La surveillance parentale, un véritable bouclier contre les risques génétiques chez les adolescents
Mathieu Gagnon - 2025-11-19 02:01
credit : lemorning.ca (image IA)
L’éternel débat entre gènes et éducation

Mais, écoutez bien cette nouvelle. Une récente étude menée par l’équipe de Rutgers Health nous apporte une dose d’espoir, une très belle nouvelle. Il semblerait que nous, les parents, ayons beaucoup plus d’influence que nous le pensions, particulièrement pour les jeunes qui sont considérés comme étant à haut risque génétique de développer des problèmes de conduite.
Le secret réside dans le suivi cohérent

Maia Choi, post-doctorante à la Translational Psychiatric Genomics Lab de Rutgers et autrice principale de l’étude, a été très claire : « Alors que la génétique contribue à expliquer pourquoi certains enfants sont plus susceptibles de développer des problèmes de conduite, cette étude montre que l’éducation compte vraiment. » C’est un message rassurant, vous ne trouvez pas ?
Les problèmes de conduite : des défis aux conséquences importantes

Et les conséquences à long terme ne sont pas minces : difficultés scolaires, consommation de substances, et même des démêlés avec le système judiciaire. C’est une spirale complexe qui, heureusement, peut être brisée ou du moins fortement atténuée par l’environnement familial, c’est ce que suggèrent fortement ces résultats.
Une vaste étude britannique met en lumière l’interaction cruciale

L’équipe s’est concentrée sur la manière dont les prédispositions génétiques à la « désinhibition comportementale » – c’est-à-dire les tendances à l’impulsivité et au non-respect des règles – interagissaient avec la surveillance parentale.
Qu’est-ce qu’ils ont découvert ? En substance, les adolescents avec un risque génétique élevé ne présentaient davantage de problèmes de conduite que lorsque la surveillance parentale était faible. Quand la surveillance était élevée, l’impact du risque génétique était vraiment, mais alors vraiment, beaucoup plus réduit. C’est ce qu’on appelle l’effet « tampon ».
Gènes ne riment pas avec fatalité

Pensez-y un instant. Même si l’enfant porte une prédisposition biologique, l’attention que vous lui portez est capable de dévier cette trajectoire. C’est une sacrée nouvelle, vous ne trouvez pas ? C’est une confirmation que nos efforts quotidiens, parfois épuisants, portent leurs fruits, même face à l’hérédité.
L’adolescence : une fenêtre d’intervention cruciale et puissante

Les chercheurs insistent sur l’importance des programmes de prévention et d’intervention basés sur la famille. Il ne s’agit pas de blâmer les parents, loin de là. Il s’agit plutôt de les aider à renforcer certaines compétences, notamment en matière de surveillance et de communication. Renforcer ces bases, voilà la clé.
« L’adolescence est une fenêtre critique pour l’intervention », a ajouté Maia Choi. En soutenant les parents pour qu’ils restent engagés et attentifs, nous pouvons véritablement modifier les trajectoires de vie des jeunes qui pourraient autrement se retrouver en difficulté. C’est ce qu’on appelle changer la donne.
Comment mettre en place un suivi efficace ?
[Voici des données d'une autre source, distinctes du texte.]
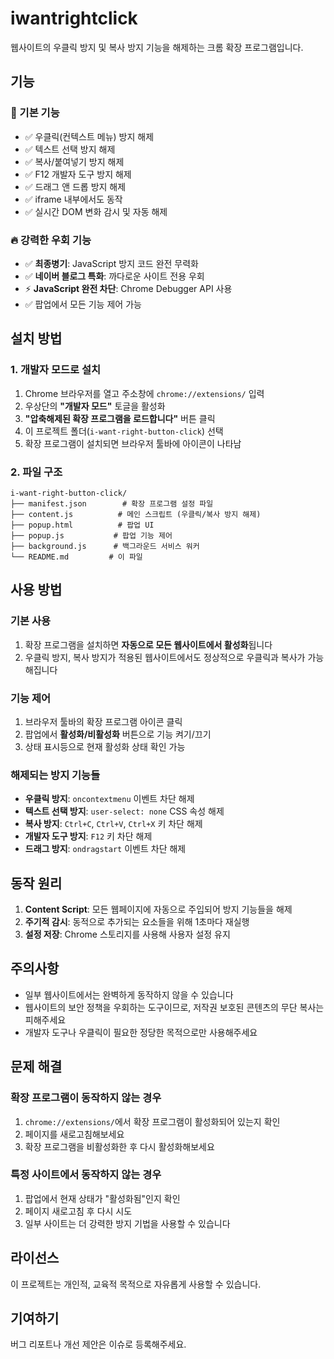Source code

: # iwantrightclick

웹사이트의 우클릭 방지 및 복사 방지 기능을 해제하는 크롬 확장 프로그램입니다.

## 기능

### 🎯 기본 기능
- ✅ 우클릭(컨텍스트 메뉴) 방지 해제
- ✅ 텍스트 선택 방지 해제
- ✅ 복사/붙여넣기 방지 해제
- ✅ F12 개발자 도구 방지 해제
- ✅ 드래그 앤 드롭 방지 해제
- ✅ iframe 내부에서도 동작
- ✅ 실시간 DOM 변화 감시 및 자동 해제

### 🔥 강력한 우회 기능
- ✅ **최종병기**: JavaScript 방지 코드 완전 무력화
- ✅ **네이버 블로그 특화**: 까다로운 사이트 전용 우회
- ⚡ **JavaScript 완전 차단**: Chrome Debugger API 사용
- ✅ 팝업에서 모든 기능 제어 가능

## 설치 방법

### 1. 개발자 모드로 설치

1. Chrome 브라우저를 열고 주소창에 `chrome://extensions/` 입력
2. 우상단의 **"개발자 모드"** 토글을 활성화
3. **"압축해제된 확장 프로그램을 로드합니다"** 버튼 클릭
4. 이 프로젝트 폴더(`i-want-right-button-click`) 선택
5. 확장 프로그램이 설치되면 브라우저 툴바에 아이콘이 나타남

### 2. 파일 구조

```
i-want-right-button-click/
├── manifest.json        # 확장 프로그램 설정 파일
├── content.js          # 메인 스크립트 (우클릭/복사 방지 해제)
├── popup.html          # 팝업 UI
├── popup.js           # 팝업 기능 제어
├── background.js      # 백그라운드 서비스 워커
└── README.md         # 이 파일
```

## 사용 방법

### 기본 사용

1. 확장 프로그램을 설치하면 **자동으로 모든 웹사이트에서 활성화**됩니다
2. 우클릭 방지, 복사 방지가 적용된 웹사이트에서도 정상적으로 우클릭과 복사가 가능해집니다

### 기능 제어

1. 브라우저 툴바의 확장 프로그램 아이콘 클릭
2. 팝업에서 **활성화/비활성화** 버튼으로 기능 켜기/끄기
3. 상태 표시등으로 현재 활성화 상태 확인 가능

### 해제되는 방지 기능들

- **우클릭 방지**: `oncontextmenu` 이벤트 차단 해제
- **텍스트 선택 방지**: `user-select: none` CSS 속성 해제
- **복사 방지**: `Ctrl+C`, `Ctrl+V`, `Ctrl+X` 키 차단 해제
- **개발자 도구 방지**: `F12` 키 차단 해제
- **드래그 방지**: `ondragstart` 이벤트 차단 해제

## 동작 원리

1. **Content Script**: 모든 웹페이지에 자동으로 주입되어 방지 기능들을 해제
2. **주기적 감시**: 동적으로 추가되는 요소들을 위해 1초마다 재실행
3. **설정 저장**: Chrome 스토리지를 사용해 사용자 설정 유지

## 주의사항

- 일부 웹사이트에서는 완벽하게 동작하지 않을 수 있습니다
- 웹사이트의 보안 정책을 우회하는 도구이므로, 저작권 보호된 콘텐츠의 무단 복사는 피해주세요
- 개발자 도구나 우클릭이 필요한 정당한 목적으로만 사용해주세요

## 문제 해결

### 확장 프로그램이 동작하지 않는 경우

1. `chrome://extensions/`에서 확장 프로그램이 활성화되어 있는지 확인
2. 페이지를 새로고침해보세요
3. 확장 프로그램을 비활성화한 후 다시 활성화해보세요

### 특정 사이트에서 동작하지 않는 경우

1. 팝업에서 현재 상태가 "활성화됨"인지 확인
2. 페이지 새로고침 후 다시 시도
3. 일부 사이트는 더 강력한 방지 기법을 사용할 수 있습니다

## 라이선스

이 프로젝트는 개인적, 교육적 목적으로 자유롭게 사용할 수 있습니다.

## 기여하기

버그 리포트나 개선 제안은 이슈로 등록해주세요.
Ce n’est pas tant la quantité de temps passé, mais la qualité de l’engagement qui semble essentielle. Offrir un cadre clair et des règles constantes, même si on les remet parfois en question lors des fameuses disputes d’adolescents, aide visiblement à amortir les tendances impulsives qui sont, disons-le, parfois encodées dans leurs gènes.
Un message plein d’espoir pour l’avenir

Le suivi cohérent – savoir où ils sont, ce qu’ils font – diminue considérablement l’impact des risques génétiques. L’environnement familial, la structure et la connexion que vous offrez ne sont pas des détails ; ce sont des éléments cruciaux qui peuvent changer la trajectoire de vie d’un adolescent. C’est un rappel magnifique que l’amour et l’attention sont, finalement, les outils de prévention les plus efficaces dont nous disposons.